Task instructions
Which lines of the records contain the word "攻击时间"? Show each of them.

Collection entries
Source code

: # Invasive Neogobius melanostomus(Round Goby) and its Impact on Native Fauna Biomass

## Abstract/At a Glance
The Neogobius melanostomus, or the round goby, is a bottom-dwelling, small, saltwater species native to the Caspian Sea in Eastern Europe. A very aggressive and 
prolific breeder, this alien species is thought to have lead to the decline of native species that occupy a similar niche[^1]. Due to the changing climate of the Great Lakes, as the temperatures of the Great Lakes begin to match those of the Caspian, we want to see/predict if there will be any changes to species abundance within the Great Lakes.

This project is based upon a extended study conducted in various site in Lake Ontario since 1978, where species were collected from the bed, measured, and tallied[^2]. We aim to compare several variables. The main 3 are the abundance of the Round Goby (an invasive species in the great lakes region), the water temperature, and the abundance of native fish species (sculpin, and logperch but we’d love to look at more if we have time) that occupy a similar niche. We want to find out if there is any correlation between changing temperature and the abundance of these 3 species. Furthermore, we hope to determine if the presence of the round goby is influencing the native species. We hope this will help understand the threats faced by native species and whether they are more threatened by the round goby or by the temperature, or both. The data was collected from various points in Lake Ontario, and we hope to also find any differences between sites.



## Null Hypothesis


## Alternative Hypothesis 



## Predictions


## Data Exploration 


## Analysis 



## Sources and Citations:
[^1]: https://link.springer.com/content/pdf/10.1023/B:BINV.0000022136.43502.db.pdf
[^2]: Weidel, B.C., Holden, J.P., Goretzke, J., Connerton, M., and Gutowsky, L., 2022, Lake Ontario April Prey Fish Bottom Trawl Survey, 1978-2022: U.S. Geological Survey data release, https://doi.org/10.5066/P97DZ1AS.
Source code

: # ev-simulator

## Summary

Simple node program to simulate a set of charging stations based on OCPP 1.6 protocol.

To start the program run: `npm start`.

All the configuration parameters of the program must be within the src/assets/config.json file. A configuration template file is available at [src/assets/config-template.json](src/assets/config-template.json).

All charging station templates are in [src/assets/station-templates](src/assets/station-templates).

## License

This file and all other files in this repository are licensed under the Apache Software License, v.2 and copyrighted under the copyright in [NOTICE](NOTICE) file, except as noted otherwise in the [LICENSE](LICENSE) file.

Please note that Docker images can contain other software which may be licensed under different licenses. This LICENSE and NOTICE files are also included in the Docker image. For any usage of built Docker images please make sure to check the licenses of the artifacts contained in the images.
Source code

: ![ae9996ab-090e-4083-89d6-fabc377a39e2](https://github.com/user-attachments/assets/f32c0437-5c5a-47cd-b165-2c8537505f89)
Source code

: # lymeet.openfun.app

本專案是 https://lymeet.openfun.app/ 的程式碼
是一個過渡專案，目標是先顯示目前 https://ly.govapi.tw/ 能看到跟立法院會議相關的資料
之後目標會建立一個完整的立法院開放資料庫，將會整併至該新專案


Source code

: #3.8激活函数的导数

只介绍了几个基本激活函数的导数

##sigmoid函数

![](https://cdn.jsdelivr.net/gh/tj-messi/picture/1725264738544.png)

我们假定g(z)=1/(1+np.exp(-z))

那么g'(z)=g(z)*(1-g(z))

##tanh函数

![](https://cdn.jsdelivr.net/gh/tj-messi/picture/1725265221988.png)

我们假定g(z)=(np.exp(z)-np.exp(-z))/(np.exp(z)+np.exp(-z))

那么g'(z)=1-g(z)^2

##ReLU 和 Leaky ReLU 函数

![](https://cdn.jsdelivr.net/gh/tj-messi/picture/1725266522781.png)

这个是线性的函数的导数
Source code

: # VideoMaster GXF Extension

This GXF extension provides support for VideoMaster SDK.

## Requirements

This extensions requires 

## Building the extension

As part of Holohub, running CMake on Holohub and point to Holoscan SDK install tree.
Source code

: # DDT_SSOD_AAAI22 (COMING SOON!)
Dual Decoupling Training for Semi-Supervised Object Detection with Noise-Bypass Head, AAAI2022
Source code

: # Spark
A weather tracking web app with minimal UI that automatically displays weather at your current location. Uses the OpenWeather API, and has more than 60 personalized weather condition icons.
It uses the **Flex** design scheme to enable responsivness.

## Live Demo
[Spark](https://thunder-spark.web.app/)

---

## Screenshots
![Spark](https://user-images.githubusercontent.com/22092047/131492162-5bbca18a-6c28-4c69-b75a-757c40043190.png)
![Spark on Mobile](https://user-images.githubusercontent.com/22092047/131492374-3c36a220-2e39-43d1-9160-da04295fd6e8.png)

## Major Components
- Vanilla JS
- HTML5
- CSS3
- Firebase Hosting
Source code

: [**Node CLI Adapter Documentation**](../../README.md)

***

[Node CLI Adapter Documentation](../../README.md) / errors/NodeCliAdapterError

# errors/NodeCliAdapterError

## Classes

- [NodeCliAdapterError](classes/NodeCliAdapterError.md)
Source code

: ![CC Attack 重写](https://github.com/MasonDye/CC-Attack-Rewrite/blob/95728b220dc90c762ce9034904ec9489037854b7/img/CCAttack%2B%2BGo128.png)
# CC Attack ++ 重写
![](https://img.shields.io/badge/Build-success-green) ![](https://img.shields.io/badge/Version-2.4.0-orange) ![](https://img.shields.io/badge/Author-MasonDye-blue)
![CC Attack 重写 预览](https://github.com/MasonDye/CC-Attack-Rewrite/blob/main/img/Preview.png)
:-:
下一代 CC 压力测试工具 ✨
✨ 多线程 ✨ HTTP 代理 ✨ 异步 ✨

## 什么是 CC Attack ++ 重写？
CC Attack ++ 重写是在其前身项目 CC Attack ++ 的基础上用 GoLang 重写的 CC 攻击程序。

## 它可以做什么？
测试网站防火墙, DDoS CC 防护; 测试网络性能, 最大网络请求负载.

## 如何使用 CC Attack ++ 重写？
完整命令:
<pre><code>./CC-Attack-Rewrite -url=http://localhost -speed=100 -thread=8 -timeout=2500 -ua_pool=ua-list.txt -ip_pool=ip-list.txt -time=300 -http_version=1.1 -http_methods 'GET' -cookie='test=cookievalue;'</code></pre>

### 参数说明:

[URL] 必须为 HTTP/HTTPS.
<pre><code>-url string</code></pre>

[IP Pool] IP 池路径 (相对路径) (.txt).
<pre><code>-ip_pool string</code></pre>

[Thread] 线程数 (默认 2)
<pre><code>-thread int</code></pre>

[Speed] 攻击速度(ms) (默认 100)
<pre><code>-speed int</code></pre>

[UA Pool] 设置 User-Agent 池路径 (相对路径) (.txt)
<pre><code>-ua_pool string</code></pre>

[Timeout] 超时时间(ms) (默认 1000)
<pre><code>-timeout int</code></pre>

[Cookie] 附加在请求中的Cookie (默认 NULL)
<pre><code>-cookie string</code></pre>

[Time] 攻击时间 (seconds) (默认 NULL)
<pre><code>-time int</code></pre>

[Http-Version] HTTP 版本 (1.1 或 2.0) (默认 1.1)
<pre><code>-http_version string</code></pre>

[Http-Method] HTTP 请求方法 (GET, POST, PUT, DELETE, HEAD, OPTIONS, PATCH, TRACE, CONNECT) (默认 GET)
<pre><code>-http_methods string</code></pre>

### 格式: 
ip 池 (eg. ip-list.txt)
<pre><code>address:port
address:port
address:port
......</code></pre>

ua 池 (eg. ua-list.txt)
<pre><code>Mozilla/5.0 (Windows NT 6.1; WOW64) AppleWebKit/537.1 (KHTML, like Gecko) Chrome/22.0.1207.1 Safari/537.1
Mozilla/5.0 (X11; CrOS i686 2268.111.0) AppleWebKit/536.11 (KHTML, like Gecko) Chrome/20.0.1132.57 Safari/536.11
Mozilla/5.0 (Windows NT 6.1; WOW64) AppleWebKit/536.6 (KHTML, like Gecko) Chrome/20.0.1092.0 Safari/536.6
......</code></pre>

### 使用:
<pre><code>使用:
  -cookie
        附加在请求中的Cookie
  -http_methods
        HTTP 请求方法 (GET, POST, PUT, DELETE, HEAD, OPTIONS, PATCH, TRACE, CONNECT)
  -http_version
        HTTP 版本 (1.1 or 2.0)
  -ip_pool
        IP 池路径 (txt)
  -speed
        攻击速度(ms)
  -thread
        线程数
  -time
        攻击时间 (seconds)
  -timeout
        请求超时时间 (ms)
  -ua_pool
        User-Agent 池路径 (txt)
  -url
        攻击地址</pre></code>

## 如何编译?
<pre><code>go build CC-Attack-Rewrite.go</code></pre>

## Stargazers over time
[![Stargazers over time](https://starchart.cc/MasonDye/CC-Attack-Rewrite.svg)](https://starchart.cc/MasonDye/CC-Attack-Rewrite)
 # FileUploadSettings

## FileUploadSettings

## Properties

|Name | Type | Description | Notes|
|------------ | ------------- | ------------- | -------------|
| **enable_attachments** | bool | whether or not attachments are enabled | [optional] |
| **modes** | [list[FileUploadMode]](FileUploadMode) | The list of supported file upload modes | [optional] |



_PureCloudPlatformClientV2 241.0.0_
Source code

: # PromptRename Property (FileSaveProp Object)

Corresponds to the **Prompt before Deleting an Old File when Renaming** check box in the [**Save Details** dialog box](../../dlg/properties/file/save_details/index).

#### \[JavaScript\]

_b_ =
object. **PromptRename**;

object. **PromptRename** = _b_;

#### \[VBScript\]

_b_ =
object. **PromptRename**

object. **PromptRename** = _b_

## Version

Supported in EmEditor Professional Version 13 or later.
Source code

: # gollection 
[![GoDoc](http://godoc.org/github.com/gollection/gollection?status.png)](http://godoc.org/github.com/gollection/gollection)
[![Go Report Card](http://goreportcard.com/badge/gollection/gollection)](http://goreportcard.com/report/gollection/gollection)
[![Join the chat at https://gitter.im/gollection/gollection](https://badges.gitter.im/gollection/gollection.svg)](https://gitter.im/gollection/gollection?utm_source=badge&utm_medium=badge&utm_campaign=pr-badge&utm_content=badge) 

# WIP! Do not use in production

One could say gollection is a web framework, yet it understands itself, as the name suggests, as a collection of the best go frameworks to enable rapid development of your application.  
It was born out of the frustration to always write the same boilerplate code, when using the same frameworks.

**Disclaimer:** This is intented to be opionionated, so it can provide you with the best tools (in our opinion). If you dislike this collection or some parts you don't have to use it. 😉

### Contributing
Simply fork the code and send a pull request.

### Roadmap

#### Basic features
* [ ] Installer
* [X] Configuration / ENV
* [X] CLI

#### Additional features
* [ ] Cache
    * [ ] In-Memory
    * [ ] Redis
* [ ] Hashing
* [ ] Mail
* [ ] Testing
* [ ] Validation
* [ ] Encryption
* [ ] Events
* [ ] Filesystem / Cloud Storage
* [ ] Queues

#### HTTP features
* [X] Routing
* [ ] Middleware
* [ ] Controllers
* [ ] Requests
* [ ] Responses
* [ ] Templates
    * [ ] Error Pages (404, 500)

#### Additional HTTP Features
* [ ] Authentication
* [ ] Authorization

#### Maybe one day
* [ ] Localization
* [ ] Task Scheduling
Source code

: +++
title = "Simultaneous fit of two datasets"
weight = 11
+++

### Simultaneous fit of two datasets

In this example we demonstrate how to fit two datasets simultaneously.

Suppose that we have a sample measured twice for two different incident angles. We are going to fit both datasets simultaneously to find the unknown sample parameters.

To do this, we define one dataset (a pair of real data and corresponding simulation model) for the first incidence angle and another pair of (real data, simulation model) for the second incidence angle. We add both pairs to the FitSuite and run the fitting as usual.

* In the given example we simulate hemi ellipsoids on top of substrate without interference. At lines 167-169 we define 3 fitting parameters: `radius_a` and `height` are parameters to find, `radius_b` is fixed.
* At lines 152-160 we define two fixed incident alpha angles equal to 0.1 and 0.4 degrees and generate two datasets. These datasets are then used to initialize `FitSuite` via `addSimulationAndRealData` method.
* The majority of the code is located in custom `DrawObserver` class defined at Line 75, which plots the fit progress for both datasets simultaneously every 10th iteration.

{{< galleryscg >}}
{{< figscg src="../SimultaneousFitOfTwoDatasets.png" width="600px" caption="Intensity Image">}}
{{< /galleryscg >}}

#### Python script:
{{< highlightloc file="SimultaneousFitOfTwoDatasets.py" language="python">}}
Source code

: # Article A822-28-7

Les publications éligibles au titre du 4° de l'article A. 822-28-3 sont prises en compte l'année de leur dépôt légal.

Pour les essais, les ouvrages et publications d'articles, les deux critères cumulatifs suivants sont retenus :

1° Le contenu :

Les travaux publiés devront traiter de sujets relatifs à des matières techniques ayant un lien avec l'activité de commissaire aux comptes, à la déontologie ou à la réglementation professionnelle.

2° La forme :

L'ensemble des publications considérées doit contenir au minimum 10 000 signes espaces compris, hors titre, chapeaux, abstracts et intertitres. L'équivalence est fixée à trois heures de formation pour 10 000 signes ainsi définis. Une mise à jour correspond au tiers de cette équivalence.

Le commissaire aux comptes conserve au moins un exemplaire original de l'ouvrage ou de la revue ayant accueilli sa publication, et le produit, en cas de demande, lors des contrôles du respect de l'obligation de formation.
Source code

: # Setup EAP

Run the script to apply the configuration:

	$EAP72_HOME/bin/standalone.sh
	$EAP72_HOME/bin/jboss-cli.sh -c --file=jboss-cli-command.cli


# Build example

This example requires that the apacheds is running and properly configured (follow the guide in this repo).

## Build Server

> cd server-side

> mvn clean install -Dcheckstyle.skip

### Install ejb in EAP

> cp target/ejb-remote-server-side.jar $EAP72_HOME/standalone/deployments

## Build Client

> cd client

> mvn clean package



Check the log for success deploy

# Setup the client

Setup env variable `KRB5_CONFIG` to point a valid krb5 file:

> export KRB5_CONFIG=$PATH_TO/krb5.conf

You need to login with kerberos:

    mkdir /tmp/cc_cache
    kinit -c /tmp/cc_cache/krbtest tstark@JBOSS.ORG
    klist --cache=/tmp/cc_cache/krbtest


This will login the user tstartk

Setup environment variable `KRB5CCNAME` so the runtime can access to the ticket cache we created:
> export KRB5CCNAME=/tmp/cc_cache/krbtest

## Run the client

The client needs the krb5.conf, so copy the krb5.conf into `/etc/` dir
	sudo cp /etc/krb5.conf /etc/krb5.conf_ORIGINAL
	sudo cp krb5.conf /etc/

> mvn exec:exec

Finished exercise
[Time] 攻击时间 (seconds) (默认 NULL)
        攻击时间 (seconds)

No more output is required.